Dees might have been taken by surprise from the fall of Strongstead and the subsequent raids, but he hadn’t been without a plan when news broke of those events. He grabbed the opportunity to acquire Sebastian Cross and his airships, contracted with the Cross/Dutton and Thorne Technology Group laboratories for the production of improved engines and armaments, and contracted with another firm to set up a production line of next-generation military airships based on a prototype model they’d already designed and produced.
Dees also put into use ten prototypes of a radical invention, a vehicle called a biplane that could reach unheard-of speeds and deliver bombs and chain gun fire to the enemy in devastating measure. An airfield north of Trenory was serving as a training ground for pilots and crew who had never operated any machines like them; the Special Air Force was doing everything it could to bend that learning curve upward.
And Dees had turned loose the purse strings for the more ordinary weaponry, buying out the inventory of both the Trunxton Company and Thurman Rifle and placing a sizable order for their wares to meet the needs of what would soon be a greatly ramped-up army and marine corps. If that meant paying for two rifles per trooper, so be it. He wasn’t going to worry about budgets or the dysfunctional existing military procurement practices when there was a war to win.

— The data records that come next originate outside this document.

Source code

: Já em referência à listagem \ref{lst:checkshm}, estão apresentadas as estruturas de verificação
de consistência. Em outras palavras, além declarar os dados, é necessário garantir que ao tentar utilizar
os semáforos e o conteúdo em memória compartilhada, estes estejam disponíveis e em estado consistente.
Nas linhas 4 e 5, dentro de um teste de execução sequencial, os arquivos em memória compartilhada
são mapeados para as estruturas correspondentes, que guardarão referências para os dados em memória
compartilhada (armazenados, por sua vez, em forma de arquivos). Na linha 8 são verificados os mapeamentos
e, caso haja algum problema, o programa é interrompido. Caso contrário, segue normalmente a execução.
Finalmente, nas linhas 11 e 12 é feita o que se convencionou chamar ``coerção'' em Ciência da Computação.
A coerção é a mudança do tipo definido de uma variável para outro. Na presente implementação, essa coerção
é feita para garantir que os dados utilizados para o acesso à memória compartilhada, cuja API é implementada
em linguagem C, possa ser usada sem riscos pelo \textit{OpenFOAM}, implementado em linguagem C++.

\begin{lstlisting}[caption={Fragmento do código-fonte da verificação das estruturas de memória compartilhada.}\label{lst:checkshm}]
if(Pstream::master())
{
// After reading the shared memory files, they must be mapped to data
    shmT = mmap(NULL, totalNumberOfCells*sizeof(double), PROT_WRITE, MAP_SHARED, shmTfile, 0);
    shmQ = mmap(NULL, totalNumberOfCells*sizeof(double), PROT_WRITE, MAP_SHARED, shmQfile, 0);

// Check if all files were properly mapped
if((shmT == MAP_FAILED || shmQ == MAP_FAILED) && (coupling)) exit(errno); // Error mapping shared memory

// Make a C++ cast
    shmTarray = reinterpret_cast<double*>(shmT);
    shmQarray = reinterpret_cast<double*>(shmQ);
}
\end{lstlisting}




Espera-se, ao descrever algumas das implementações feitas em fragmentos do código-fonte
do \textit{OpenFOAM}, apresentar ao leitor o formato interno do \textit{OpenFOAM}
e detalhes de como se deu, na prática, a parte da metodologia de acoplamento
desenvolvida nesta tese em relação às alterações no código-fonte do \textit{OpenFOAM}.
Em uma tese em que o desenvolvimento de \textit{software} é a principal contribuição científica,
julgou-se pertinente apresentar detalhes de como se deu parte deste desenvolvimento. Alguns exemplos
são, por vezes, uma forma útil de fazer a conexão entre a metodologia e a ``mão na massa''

Especially since Dees had zero plan to take orders from the Peace Party government c
urrently in place. The president, Catherine Greene, was finishing the fourth year of an entirely ineffectual five-year term, and in the elections next year the Peacies were set to nominate Thomas Cole, the current governor of Belgarden Province, and a practitioner of corruption such as the Republic had never seen. Dees could see the political winds changing, and the war which had just begun would make them blow like a hurricane.
He didn’t know what the coming power vacuum would produce. But Dees was pretty sure some new regime was soon to take power, and he had every intention of making sure that regime was receptive to his ideas and expertise in how to fight this war. The best way to do that was to get out in front of the problem and be the one doing something about it.
So, disregarding the chain of command while the leadership of the Army and Marines were inexplicably slow to move, Dees was drawing on connections he’d made with the owners of rail lines to commandeer every locomotive from Principia and Port Excelsior and to use them to transport volunteers and war materiel to the theater around Dunnansport and Barley Point. He was doing the same thing in the west with weapons and materiel from Alvedorne and points north to the area around Trenory. He knew the Udar would attack all along the Tweade, and defending as much of it as possible with superior firepower in hopes of so bloodying the Udar that they’d lose their lust for battle was the best plan for keeping the loss of territory to a minimum in this first phase of the conflict. There had been some friction arising from OSW trampling on what were headquarters functions of the Army, but that military branch’s middle and upper ranks were replete with Dees’ proteges, and so what he said went.
When Ardenia was fully mobilized, he knew they'd ultimately win this war. But that wasn’t enough for Dees. This long-standing conflict, off and on for the seventeen hundred years since the Udar had first come north to rape and pillage the scattered city-states comprising the early Ardenian confederacy, had gone on long enough. The weak Ardenian military doctrine that had allowed it to persist had been proven inoperable and obsolete; in fact, Dees had been among those who had proven it. It was time to break Uris Udar once and for all and bring permanent peace to the Great Continent.